**Dataset entries**
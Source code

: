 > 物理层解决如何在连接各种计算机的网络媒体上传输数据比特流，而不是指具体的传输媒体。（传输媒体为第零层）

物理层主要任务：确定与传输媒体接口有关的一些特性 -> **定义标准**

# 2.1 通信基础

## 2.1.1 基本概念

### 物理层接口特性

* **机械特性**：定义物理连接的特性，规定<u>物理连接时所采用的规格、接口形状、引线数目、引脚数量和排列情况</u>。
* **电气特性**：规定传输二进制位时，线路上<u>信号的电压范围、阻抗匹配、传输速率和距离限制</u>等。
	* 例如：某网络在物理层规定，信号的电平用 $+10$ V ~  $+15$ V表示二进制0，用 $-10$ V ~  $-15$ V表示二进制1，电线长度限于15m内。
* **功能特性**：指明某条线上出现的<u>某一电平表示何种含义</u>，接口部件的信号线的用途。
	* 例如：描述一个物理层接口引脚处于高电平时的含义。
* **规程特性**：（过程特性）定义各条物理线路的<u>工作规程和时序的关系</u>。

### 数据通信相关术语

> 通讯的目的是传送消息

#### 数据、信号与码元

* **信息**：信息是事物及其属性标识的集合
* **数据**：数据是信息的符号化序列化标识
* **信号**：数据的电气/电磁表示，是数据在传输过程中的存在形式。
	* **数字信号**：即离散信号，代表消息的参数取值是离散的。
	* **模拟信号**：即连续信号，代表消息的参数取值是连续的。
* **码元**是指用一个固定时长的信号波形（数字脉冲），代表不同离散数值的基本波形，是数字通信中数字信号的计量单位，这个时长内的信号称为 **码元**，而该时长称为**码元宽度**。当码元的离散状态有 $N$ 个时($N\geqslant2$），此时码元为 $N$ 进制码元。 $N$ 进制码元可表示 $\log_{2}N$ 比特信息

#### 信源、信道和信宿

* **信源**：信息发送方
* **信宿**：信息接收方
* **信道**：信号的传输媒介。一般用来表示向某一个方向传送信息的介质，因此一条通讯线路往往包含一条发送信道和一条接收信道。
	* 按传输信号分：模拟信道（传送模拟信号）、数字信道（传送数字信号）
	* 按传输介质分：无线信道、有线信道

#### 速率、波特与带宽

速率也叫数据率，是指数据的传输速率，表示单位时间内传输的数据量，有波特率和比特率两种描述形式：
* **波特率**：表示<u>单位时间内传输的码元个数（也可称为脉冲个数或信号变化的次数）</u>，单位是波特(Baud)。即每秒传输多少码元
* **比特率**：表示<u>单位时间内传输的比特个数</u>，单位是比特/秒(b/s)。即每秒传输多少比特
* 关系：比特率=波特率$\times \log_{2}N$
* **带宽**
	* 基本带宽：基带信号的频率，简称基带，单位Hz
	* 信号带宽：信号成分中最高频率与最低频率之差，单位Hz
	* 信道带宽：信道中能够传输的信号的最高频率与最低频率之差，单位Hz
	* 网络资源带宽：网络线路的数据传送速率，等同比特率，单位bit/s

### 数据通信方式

**Task objective**
Output all of the material exactly.

**Result of the task**
Source code

: > 物理层解决如何在连接各种计算机的网络媒体上传输数据比特流，而不是指具体的传输媒体。（传输媒体为第零层）

物理层主要任务：确定与传输媒体接口有关的一些特性 -> **定义标准**

# 2.1 通信基础

## 2.1.1 基本概念

### 物理层接口特性

* **机械特性**：定义物理连接的特性，规定<u>物理连接时所采用的规格、接口形状、引线数目、引脚数量和排列情况</u>。
* **电气特性**：规定传输二进制位时，线路上<u>信号的电压范围、阻抗匹配、传输速率和距离限制</u>等。
	* 例如：某网络在物理层规定，信号的电平用 $+10$ V ~  $+15$ V表示二进制0，用 $-10$ V ~  $-15$ V表示二进制1，电线长度限于15m内。
* **功能特性**：指明某条线上出现的<u>某一电平表示何种含义</u>，接口部件的信号线的用途。
	* 例如：描述一个物理层接口引脚处于高电平时的含义。
* **规程特性**：（过程特性）定义各条物理线路的<u>工作规程和时序的关系</u>。

### 数据通信相关术语

> 通讯的目的是传送消息

#### 数据、信号与码元

* **信息**：信息是事物及其属性标识的集合
* **数据**：数据是信息的符号化序列化标识
* **信号**：数据的电气/电磁表示，是数据在传输过程中的存在形式。
	* **数字信号**：即离散信号，代表消息的参数取值是离散的。
	* **模拟信号**：即连续信号，代表消息的参数取值是连续的。
* **码元**是指用一个固定时长的信号波形（数字脉冲），代表不同离散数值的基本波形，是数字通信中数字信号的计量单位，这个时长内的信号称为 **码元**，而该时长称为**码元宽度**。当码元的离散状态有 $N$ 个时($N\geqslant2$），此时码元为 $N$ 进制码元。 $N$ 进制码元可表示 $\log_{2}N$ 比特信息

#### 信源、信道和信宿

* **信源**：信息发送方
* **信宿**：信息接收方
* **信道**：信号的传输媒介。一般用来表示向某一个方向传送信息的介质，因此一条通讯线路往往包含一条发送信道和一条接收信道。
	* 按传输信号分：模拟信道（传送模拟信号）、数字信道（传送数字信号）
	* 按传输介质分：无线信道、有线信道

#### 速率、波特与带宽

速率也叫数据率，是指数据的传输速率，表示单位时间内传输的数据量，有波特率和比特率两种描述形式：
* **波特率**：表示<u>单位时间内传输的码元个数（也可称为脉冲个数或信号变化的次数）</u>，单位是波特(Baud)。即每秒传输多少码元
* **比特率**：表示<u>单位时间内传输的比特个数</u>，单位是比特/秒(b/s)。即每秒传输多少比特
* 关系：比特率=波特率$\times \log_{2}N$
* **带宽**
	* 基本带宽：基带信号的频率，简称基带，单位Hz
	* 信号带宽：信号成分中最高频率与最低频率之差，单位Hz
	* 信道带宽：信道中能够传输的信号的最高频率与最低频率之差，单位Hz
	* 网络资源带宽：网络线路的数据传送速率，等同比特率，单位bit/s

### 数据通信方式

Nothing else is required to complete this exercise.